Records from a data source
*****

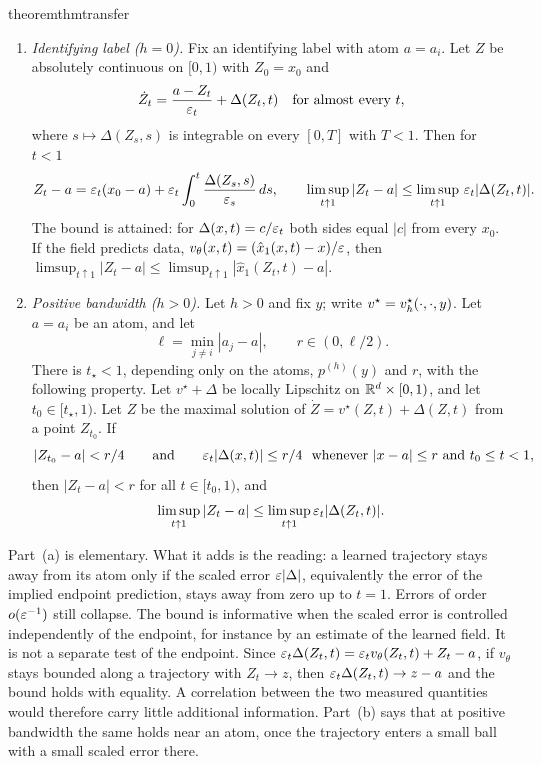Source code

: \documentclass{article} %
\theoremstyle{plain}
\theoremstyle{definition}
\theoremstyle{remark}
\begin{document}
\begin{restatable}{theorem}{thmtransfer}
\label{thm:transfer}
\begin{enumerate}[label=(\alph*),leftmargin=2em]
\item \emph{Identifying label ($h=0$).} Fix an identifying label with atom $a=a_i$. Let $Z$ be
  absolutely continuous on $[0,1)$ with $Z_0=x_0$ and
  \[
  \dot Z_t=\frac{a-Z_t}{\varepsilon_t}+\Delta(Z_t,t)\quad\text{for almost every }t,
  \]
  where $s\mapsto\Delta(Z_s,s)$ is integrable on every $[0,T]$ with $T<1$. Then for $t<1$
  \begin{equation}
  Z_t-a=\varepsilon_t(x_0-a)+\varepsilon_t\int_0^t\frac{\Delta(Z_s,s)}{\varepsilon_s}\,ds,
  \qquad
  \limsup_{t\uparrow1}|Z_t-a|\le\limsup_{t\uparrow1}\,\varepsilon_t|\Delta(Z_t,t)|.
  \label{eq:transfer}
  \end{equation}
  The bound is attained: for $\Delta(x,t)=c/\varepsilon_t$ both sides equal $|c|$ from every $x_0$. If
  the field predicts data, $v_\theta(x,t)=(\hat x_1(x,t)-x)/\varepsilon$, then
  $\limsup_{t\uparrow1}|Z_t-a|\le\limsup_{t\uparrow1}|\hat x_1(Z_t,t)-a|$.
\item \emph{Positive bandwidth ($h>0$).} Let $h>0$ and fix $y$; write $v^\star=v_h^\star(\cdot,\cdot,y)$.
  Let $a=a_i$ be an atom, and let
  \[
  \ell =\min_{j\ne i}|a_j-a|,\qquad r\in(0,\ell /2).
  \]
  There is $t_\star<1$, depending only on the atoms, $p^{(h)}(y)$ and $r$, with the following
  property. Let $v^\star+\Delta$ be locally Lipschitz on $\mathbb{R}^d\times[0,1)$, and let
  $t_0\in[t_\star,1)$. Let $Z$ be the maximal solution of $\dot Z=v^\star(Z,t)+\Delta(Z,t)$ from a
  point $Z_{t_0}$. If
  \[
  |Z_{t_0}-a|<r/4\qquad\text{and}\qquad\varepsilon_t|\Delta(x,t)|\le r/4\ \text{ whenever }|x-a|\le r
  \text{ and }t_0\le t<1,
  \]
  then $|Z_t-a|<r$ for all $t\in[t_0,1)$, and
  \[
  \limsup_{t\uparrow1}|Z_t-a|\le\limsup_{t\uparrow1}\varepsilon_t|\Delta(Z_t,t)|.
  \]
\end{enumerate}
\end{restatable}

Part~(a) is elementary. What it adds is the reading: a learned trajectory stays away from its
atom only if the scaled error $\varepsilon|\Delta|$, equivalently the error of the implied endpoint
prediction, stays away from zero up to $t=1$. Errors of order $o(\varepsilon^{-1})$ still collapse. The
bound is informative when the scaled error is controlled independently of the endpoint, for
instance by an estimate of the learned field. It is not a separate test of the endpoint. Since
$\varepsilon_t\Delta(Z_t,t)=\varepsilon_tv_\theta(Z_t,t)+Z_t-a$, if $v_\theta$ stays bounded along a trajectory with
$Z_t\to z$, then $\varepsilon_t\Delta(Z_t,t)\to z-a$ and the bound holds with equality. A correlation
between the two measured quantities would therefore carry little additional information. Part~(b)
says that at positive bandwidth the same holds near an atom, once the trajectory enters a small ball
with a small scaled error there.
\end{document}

*****

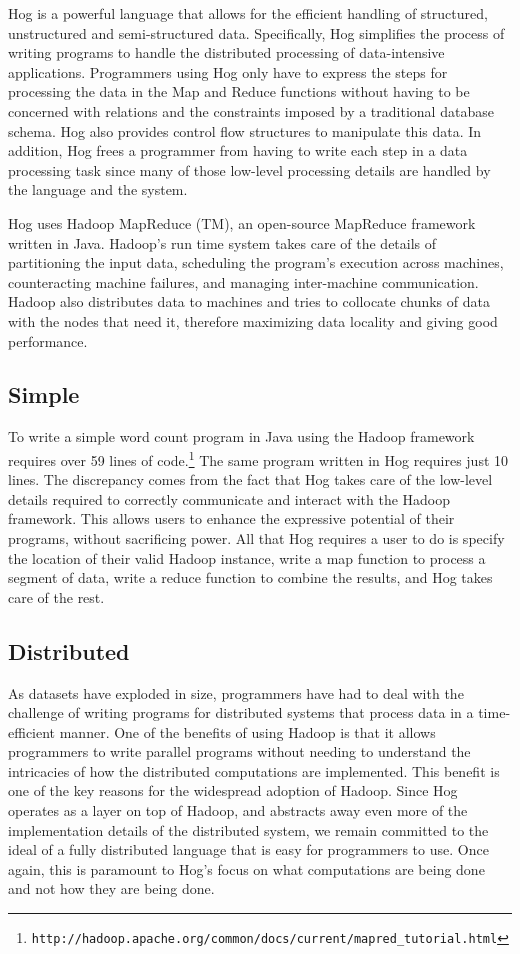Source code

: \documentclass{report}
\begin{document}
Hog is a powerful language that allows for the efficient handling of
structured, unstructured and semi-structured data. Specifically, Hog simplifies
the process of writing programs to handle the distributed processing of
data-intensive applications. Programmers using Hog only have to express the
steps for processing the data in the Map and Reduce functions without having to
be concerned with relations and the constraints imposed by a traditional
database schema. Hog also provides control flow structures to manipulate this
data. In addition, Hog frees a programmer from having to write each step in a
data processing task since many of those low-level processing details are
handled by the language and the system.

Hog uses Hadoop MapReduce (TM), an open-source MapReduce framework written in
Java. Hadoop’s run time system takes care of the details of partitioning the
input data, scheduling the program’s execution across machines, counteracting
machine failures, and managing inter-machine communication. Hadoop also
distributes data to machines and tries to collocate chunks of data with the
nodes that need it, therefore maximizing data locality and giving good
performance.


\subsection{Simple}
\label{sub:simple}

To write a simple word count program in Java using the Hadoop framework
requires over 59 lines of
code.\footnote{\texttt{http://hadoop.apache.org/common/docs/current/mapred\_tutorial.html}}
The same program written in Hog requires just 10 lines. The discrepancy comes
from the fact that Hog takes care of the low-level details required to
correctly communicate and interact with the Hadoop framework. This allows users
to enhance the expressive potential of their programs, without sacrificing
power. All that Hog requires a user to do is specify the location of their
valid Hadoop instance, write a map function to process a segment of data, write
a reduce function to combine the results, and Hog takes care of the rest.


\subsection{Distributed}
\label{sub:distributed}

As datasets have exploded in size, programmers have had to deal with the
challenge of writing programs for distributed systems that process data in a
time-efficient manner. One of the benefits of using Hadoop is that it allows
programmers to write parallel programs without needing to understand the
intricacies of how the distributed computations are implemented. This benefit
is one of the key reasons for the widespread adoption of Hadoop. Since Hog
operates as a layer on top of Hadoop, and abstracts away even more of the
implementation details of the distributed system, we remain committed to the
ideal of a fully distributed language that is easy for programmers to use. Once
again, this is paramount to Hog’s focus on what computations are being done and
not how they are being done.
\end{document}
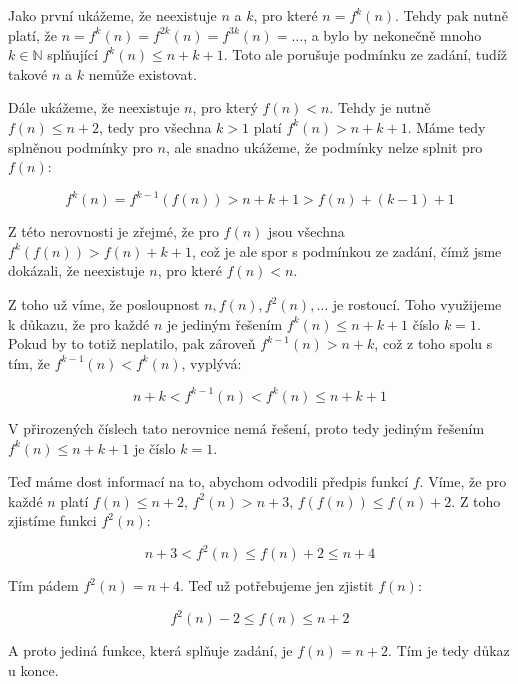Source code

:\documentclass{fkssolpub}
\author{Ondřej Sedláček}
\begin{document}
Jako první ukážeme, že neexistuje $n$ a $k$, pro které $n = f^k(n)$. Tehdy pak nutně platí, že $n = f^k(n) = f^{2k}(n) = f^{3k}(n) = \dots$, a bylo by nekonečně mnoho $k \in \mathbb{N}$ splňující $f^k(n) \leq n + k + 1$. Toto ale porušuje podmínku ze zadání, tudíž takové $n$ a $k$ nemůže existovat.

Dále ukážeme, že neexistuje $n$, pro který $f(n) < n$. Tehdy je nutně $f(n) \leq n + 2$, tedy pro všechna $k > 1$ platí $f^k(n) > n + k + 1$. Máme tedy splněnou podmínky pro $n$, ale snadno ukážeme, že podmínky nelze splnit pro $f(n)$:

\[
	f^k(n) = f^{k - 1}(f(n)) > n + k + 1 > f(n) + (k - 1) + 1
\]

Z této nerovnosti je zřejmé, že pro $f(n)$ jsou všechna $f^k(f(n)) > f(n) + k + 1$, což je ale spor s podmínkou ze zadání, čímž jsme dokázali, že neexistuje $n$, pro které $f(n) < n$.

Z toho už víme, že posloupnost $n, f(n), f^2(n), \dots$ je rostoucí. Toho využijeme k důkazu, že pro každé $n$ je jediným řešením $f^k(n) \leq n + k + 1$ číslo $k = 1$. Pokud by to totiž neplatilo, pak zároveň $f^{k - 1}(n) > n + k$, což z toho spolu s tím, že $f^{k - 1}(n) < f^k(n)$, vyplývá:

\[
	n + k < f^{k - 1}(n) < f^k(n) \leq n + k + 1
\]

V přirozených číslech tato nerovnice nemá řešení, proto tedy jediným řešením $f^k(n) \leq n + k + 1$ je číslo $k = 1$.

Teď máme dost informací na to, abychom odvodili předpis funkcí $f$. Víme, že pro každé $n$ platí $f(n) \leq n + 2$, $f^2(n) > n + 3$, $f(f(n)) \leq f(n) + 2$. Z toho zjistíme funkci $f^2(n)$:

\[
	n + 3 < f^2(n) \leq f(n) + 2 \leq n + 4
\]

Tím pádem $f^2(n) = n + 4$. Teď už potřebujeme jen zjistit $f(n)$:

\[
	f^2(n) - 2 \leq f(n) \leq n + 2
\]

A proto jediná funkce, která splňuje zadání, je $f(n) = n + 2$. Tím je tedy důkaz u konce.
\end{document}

*****

§ PROBLEM:
Among the records above, only the lines between the line holding "handled by the language and the system." and the line holding "To write a simple", inclusive, are to be output, exactly as written.

§ ANSWER TO THIS EXERCISE:
handled by the language and the system.

Hog uses Hadoop MapReduce (TM), an open-source MapReduce framework written in
Java. Hadoop’s run time system takes care of the details of partitioning the
input data, scheduling the program’s execution across machines, counteracting
machine failures, and managing inter-machine communication. Hadoop also
distributes data to machines and tries to collocate chunks of data with the
nodes that need it, therefore maximizing data locality and giving good
performance.


\subsection{Simple}
\label{sub:simple}

To write a simple word count program in Java using the Hadoop framework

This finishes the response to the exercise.